_Source data:_
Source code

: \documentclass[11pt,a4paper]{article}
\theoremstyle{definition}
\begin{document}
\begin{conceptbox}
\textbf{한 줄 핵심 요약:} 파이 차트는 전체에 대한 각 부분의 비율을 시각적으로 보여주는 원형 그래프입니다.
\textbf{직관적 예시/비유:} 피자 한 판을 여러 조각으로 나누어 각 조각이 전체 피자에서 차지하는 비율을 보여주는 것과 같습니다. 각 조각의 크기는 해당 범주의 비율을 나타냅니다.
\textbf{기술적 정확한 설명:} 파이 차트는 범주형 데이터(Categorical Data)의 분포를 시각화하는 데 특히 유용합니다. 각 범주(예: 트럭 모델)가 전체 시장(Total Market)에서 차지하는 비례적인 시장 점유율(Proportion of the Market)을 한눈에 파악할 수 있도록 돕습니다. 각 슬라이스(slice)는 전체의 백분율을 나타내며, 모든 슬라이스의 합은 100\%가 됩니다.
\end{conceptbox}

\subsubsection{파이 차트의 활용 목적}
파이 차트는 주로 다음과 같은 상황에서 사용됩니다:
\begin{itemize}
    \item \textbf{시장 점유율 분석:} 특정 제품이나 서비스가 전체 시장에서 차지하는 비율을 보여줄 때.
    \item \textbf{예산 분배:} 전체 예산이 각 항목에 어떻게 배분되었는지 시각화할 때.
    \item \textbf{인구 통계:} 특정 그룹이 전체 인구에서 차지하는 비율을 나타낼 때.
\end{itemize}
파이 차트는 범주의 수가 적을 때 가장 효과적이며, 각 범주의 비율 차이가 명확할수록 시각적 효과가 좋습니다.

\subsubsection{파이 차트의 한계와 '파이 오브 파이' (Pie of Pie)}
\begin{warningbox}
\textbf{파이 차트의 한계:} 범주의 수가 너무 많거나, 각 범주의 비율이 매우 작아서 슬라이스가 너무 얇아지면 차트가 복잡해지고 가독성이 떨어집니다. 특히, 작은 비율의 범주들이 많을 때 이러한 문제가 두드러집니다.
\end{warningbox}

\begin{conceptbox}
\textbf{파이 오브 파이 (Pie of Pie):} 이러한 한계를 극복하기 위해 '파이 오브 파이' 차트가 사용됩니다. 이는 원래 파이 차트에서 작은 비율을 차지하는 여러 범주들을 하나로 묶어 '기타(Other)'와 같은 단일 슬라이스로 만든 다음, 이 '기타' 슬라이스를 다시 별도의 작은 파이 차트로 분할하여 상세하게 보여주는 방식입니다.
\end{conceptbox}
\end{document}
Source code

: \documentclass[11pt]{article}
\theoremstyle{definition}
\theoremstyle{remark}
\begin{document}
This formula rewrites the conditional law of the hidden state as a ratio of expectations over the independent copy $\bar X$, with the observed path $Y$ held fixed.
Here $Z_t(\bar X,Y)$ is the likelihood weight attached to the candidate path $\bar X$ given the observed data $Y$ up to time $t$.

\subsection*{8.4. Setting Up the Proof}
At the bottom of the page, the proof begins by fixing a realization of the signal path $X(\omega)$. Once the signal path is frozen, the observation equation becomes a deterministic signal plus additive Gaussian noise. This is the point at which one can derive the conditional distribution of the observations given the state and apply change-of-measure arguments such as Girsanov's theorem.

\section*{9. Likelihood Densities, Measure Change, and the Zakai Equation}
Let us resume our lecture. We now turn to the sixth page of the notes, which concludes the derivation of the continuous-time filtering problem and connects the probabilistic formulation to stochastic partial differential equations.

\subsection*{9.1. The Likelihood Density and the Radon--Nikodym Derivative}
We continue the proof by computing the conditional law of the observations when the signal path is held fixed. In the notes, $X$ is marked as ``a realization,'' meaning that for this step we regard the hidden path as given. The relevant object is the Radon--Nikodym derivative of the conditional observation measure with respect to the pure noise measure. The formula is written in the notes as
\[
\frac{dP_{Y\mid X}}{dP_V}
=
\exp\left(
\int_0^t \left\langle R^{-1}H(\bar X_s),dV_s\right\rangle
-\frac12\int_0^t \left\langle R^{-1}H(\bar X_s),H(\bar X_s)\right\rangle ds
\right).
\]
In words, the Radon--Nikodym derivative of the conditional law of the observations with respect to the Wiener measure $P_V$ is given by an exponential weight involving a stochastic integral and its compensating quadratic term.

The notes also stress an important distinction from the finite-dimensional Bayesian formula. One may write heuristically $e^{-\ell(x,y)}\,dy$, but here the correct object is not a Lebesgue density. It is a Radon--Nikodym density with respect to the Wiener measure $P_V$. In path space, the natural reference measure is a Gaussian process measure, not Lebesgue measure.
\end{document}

_Exercise instructions:_ Every line above that includes the word "article" should be listed.

_Written answer:_
: \documentclass[11pt,a4paper]{article}
: \documentclass[11pt]{article}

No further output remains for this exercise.